>>>>

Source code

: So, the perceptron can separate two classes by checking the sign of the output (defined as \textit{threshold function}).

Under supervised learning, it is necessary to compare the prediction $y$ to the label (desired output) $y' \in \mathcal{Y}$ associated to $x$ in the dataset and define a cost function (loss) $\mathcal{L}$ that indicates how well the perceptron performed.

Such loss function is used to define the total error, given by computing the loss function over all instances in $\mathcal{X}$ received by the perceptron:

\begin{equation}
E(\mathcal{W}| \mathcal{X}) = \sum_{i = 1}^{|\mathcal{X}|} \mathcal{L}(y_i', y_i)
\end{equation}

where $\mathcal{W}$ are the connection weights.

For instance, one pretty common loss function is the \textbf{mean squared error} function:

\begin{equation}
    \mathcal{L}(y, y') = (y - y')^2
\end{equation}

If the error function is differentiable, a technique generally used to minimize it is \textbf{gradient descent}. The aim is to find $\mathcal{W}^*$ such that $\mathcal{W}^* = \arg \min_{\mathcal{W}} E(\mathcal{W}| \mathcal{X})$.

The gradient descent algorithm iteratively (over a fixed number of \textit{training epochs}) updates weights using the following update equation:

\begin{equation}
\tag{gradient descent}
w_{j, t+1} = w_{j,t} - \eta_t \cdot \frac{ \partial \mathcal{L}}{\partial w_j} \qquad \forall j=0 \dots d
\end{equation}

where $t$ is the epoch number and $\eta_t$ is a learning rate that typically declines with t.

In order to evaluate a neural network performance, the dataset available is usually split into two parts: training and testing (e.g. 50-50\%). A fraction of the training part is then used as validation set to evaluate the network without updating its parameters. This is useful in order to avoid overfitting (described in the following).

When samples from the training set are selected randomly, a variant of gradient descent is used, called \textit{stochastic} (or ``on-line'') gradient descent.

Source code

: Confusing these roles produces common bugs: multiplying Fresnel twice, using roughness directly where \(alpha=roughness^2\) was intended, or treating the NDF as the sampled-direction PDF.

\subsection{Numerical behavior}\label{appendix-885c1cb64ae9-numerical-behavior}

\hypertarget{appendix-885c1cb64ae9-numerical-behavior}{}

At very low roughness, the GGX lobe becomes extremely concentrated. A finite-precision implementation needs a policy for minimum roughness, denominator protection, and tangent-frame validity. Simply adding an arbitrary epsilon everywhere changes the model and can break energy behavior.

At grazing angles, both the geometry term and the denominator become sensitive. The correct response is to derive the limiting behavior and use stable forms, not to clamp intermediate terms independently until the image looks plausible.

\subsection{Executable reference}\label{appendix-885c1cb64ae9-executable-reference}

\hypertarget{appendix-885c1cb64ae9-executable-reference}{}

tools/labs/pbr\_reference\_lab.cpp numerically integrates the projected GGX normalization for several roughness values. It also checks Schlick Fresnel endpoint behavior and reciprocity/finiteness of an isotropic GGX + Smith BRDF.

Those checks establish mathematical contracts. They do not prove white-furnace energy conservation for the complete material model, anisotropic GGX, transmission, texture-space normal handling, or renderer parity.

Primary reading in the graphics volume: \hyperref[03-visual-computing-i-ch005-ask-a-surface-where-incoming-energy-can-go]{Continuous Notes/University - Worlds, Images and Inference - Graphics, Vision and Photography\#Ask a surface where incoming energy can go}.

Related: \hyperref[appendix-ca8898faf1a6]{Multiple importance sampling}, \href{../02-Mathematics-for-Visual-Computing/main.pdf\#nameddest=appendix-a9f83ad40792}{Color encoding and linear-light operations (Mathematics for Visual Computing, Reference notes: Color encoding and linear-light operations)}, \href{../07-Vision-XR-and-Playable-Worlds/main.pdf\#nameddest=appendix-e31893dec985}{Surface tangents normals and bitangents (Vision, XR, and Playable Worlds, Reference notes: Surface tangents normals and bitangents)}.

<<<<

What the exercise asks:
The entire listing is to be printed once more, word for word.

Exercise output:
Source code

: So, the perceptron can separate two classes by checking the sign of the output (defined as \textit{threshold function}).

Under supervised learning, it is necessary to compare the prediction $y$ to the label (desired output) $y' \in \mathcal{Y}$ associated to $x$ in the dataset and define a cost function (loss) $\mathcal{L}$ that indicates how well the perceptron performed.

Such loss function is used to define the total error, given by computing the loss function over all instances in $\mathcal{X}$ received by the perceptron:

\begin{equation}
E(\mathcal{W}| \mathcal{X}) = \sum_{i = 1}^{|\mathcal{X}|} \mathcal{L}(y_i', y_i)
\end{equation}

where $\mathcal{W}$ are the connection weights.

For instance, one pretty common loss function is the \textbf{mean squared error} function:

\begin{equation}
    \mathcal{L}(y, y') = (y - y')^2
\end{equation}

If the error function is differentiable, a technique generally used to minimize it is \textbf{gradient descent}. The aim is to find $\mathcal{W}^*$ such that $\mathcal{W}^* = \arg \min_{\mathcal{W}} E(\mathcal{W}| \mathcal{X})$.

The gradient descent algorithm iteratively (over a fixed number of \textit{training epochs}) updates weights using the following update equation:

\begin{equation}
\tag{gradient descent}
w_{j, t+1} = w_{j,t} - \eta_t \cdot \frac{ \partial \mathcal{L}}{\partial w_j} \qquad \forall j=0 \dots d
\end{equation}

where $t$ is the epoch number and $\eta_t$ is a learning rate that typically declines with t.

In order to evaluate a neural network performance, the dataset available is usually split into two parts: training and testing (e.g. 50-50\%). A fraction of the training part is then used as validation set to evaluate the network without updating its parameters. This is useful in order to avoid overfitting (described in the following).

When samples from the training set are selected randomly, a variant of gradient descent is used, called \textit{stochastic} (or ``on-line'') gradient descent.

Source code

: Confusing these roles produces common bugs: multiplying Fresnel twice, using roughness directly where \(alpha=roughness^2\) was intended, or treating the NDF as the sampled-direction PDF.

\subsection{Numerical behavior}\label{appendix-885c1cb64ae9-numerical-behavior}

\hypertarget{appendix-885c1cb64ae9-numerical-behavior}{}

At very low roughness, the GGX lobe becomes extremely concentrated. A finite-precision implementation needs a policy for minimum roughness, denominator protection, and tangent-frame validity. Simply adding an arbitrary epsilon everywhere changes the model and can break energy behavior.

At grazing angles, both the geometry term and the denominator become sensitive. The correct response is to derive the limiting behavior and use stable forms, not to clamp intermediate terms independently until the image looks plausible.

\subsection{Executable reference}\label{appendix-885c1cb64ae9-executable-reference}

\hypertarget{appendix-885c1cb64ae9-executable-reference}{}

tools/labs/pbr\_reference\_lab.cpp numerically integrates the projected GGX normalization for several roughness values. It also checks Schlick Fresnel endpoint behavior and reciprocity/finiteness of an isotropic GGX + Smith BRDF.

Those checks establish mathematical contracts. They do not prove white-furnace energy conservation for the complete material model, anisotropic GGX, transmission, texture-space normal handling, or renderer parity.

Primary reading in the graphics volume: \hyperref[03-visual-computing-i-ch005-ask-a-surface-where-incoming-energy-can-go]{Continuous Notes/University - Worlds, Images and Inference - Graphics, Vision and Photography\#Ask a surface where incoming energy can go}.

Related: \hyperref[appendix-ca8898faf1a6]{Multiple importance sampling}, \href{../02-Mathematics-for-Visual-Computing/main.pdf\#nameddest=appendix-a9f83ad40792}{Color encoding and linear-light operations (Mathematics for Visual Computing, Reference notes: Color encoding and linear-light operations)}, \href{../07-Vision-XR-and-Playable-Worlds/main.pdf\#nameddest=appendix-e31893dec985}{Surface tangents normals and bitangents (Vision, XR, and Playable Worlds, Reference notes: Surface tangents normals and bitangents)}.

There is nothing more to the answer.